The elastic of the oxygen mask pulls my hair at the back painfully. No way that I could convey this to Beatrice. And what could she do about it? She’d sooner touch the tail of a crocodile than me. And I have one Tamer. She who can open the doors of my face.
I hear the chirping of sparrows. Late afternoon. Exuberant sparrows that can breathe again after the scorching day. Thirty-eight degrees, Agaat said. Oh, for the breath of the tiniest sparrow! If I could inhale it into me. I would live the better for it. I’d be able to spit in the face of the inquisitive wife of my neighbour. By her sneezings a light doth shine.
Could we open the curtains just a bit?
We. Overberg plural. The fact that Beatrice can consult the realm of death on domestic matters makes her light-headed. Light streams into the room. I can feel her watching my face.
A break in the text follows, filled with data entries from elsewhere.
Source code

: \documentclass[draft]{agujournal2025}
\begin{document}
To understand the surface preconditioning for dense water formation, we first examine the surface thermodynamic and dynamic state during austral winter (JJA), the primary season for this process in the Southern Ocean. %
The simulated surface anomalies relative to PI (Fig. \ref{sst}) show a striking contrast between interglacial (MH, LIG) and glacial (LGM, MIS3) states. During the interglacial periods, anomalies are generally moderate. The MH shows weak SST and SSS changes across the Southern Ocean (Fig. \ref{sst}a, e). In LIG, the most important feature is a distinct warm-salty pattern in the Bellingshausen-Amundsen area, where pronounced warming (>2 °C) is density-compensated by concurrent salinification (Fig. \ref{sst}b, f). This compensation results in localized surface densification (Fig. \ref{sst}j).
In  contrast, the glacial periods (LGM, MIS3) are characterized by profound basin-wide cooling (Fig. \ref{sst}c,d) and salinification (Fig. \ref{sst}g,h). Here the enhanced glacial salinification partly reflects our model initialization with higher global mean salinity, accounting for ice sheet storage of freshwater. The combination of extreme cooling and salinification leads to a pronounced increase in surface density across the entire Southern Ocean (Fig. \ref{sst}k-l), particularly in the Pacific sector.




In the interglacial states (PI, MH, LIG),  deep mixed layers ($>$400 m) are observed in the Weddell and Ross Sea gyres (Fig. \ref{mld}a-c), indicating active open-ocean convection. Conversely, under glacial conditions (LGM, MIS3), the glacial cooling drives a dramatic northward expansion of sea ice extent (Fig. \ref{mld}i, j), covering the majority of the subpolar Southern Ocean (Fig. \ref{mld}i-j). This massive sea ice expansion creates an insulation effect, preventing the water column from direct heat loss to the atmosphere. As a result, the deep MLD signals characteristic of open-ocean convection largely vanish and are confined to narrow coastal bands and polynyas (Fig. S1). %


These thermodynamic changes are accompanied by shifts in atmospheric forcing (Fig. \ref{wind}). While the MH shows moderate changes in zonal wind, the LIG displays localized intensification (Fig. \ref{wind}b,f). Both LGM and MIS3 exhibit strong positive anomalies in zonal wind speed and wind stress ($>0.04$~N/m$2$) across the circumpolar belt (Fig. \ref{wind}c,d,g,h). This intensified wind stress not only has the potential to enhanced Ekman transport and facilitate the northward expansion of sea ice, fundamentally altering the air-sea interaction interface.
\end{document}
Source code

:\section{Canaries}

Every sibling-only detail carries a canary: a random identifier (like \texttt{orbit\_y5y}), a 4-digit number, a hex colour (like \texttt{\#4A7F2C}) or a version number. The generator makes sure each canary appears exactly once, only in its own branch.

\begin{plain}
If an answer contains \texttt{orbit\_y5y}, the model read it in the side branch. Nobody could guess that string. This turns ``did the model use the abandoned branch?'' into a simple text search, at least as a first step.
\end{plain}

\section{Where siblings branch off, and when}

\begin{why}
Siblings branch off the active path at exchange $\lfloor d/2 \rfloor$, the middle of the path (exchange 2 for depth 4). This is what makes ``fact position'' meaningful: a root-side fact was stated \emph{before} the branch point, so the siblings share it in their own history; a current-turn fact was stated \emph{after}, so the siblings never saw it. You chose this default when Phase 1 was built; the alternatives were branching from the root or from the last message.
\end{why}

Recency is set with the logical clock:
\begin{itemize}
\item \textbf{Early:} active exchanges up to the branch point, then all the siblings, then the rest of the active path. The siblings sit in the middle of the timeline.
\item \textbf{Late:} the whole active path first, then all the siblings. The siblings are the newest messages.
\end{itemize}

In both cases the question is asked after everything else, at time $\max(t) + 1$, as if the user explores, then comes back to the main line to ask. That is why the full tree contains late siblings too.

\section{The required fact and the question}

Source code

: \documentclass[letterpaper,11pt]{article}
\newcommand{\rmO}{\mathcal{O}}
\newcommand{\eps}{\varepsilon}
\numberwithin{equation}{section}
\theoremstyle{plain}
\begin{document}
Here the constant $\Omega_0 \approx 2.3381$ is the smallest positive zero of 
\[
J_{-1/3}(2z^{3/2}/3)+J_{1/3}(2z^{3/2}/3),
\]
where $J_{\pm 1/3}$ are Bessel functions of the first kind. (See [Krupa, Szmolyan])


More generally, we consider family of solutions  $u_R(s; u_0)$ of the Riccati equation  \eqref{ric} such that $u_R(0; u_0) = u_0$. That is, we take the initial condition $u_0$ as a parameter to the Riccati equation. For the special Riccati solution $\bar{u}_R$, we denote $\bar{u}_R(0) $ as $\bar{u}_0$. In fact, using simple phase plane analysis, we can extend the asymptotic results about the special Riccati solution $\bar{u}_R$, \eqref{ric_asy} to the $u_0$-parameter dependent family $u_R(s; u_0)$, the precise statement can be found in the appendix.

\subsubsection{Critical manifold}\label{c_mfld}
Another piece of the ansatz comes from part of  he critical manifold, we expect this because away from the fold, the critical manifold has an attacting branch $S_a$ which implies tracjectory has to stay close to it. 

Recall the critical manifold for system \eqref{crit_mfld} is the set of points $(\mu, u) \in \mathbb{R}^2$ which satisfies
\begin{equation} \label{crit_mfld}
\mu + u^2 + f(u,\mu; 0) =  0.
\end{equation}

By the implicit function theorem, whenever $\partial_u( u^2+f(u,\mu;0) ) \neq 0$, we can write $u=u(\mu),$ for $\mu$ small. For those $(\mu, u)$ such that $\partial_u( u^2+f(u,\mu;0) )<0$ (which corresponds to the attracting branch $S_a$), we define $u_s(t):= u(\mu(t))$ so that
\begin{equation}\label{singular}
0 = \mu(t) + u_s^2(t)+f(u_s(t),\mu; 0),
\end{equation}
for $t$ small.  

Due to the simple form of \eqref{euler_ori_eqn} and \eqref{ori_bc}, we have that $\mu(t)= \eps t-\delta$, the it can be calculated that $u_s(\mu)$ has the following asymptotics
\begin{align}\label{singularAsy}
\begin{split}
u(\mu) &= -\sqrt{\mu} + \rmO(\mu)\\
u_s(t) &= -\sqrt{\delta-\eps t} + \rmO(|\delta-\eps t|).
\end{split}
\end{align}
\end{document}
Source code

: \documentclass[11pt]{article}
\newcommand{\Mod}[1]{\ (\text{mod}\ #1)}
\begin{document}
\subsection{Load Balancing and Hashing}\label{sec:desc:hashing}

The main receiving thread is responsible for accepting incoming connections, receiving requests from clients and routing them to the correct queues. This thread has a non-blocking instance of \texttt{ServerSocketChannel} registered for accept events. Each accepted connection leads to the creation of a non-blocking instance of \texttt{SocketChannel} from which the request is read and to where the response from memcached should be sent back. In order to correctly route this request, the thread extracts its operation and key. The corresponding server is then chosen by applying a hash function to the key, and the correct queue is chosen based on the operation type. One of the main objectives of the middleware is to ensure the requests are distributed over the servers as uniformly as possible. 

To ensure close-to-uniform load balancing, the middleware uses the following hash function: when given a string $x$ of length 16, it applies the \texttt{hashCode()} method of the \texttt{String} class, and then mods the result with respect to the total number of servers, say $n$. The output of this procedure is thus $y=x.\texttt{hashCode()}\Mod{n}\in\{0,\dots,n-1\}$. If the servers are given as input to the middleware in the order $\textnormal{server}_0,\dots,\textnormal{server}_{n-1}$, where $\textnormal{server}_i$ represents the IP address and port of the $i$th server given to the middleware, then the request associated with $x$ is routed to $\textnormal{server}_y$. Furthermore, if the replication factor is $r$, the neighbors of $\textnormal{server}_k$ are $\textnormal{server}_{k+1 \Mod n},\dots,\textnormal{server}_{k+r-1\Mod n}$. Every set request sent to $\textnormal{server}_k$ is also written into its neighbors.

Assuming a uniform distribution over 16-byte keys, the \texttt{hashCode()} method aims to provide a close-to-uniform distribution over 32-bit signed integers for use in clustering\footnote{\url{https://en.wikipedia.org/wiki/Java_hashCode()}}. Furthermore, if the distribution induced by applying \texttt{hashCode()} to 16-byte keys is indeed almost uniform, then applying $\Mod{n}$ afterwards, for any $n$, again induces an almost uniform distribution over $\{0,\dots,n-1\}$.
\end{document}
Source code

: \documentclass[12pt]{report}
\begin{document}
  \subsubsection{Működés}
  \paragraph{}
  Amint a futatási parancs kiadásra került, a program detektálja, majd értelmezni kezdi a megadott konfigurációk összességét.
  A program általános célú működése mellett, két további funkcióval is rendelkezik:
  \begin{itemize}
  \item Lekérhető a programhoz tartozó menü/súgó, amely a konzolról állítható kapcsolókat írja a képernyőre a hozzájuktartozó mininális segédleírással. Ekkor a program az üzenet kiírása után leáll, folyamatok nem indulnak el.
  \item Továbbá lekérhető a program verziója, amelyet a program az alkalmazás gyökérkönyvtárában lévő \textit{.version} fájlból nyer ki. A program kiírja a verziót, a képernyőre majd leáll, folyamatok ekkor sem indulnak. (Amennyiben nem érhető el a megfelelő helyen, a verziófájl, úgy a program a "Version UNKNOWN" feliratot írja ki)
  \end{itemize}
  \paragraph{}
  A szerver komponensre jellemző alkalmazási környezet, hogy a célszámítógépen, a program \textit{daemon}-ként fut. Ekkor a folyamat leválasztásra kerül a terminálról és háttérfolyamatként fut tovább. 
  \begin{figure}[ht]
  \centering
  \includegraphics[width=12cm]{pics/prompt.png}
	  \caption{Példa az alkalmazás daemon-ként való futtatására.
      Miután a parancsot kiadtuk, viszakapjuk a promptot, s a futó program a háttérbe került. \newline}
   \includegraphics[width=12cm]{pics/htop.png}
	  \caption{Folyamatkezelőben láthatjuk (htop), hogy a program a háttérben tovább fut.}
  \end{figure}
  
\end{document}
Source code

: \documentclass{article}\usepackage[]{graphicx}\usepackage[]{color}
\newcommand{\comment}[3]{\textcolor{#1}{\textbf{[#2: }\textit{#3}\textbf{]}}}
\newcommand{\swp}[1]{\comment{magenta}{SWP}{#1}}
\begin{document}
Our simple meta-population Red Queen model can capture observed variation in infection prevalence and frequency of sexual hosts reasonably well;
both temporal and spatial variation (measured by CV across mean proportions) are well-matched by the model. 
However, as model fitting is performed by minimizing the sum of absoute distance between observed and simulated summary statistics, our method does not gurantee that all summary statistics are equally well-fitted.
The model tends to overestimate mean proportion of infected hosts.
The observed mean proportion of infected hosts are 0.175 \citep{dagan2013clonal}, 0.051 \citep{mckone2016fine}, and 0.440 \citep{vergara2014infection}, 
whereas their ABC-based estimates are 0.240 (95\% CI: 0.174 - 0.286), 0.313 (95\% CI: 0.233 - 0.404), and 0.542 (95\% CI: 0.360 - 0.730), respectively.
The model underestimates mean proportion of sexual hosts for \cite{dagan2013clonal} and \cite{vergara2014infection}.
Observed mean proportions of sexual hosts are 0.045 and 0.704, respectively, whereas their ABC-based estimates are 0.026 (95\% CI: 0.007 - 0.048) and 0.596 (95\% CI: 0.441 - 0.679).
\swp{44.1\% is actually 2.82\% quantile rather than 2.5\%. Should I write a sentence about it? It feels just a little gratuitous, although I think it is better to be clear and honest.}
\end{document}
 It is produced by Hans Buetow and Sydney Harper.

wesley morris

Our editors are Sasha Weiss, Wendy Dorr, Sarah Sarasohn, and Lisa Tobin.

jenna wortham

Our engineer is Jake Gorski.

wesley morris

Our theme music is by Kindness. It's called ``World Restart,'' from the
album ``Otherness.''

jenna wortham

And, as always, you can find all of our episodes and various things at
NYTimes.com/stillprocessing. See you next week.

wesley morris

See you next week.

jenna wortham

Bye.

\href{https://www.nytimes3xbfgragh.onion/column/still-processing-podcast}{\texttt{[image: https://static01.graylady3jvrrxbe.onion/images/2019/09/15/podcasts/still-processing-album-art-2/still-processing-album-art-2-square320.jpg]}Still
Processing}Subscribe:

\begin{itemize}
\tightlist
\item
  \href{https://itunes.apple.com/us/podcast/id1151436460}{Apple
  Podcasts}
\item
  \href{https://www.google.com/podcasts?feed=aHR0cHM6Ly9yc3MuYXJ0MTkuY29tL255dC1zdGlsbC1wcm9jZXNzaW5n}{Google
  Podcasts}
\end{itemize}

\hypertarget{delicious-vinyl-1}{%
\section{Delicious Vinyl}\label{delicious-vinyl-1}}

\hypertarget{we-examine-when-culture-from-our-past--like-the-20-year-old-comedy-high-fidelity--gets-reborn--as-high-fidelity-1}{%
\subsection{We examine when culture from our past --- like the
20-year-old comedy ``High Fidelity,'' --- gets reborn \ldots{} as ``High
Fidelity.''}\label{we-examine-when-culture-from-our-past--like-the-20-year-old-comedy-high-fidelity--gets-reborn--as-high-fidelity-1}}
I’m sorry if I gave you a fright. I thought I might as well come this afternoon. I’ll stay over if you like. I spoke to Agaat on the phone this morning. She wants to go to town tomorrow, she asked if I would stay with you in the morning. But then she didn’t sound altogether together to me. So I came over quickly to see if you’re managing here. You never know what the creatures will get up to if you don’t keep an eye on them. And with you so helpless here, for all you know they’re robbing you blind, I don’t mean Agaat of course, I mean the others. It’s not as if she can be everywhere all the time. I wonder where she is. Somewhere in the back I suppose. I knocked but nobody came. And the front door was wide open. And there’s a whole pile of loose stuff in the sitting room, looks as if it’s been put out to be carried off. I’ll tell her she should really lock the doors, my goodness, you two women so alone here in the place, nowadays you can’t be sure of your own life. I must say, Milla, I’ve often wondered whether she’s really competent enough to look after you here on her own, but I hear from Mrs le Roux that Doctor is very satisfied. She’s better than a nurse apparently, knows every need of yours, and is very meticulous with everything. Ai, one can just be grateful that some of them are still like that.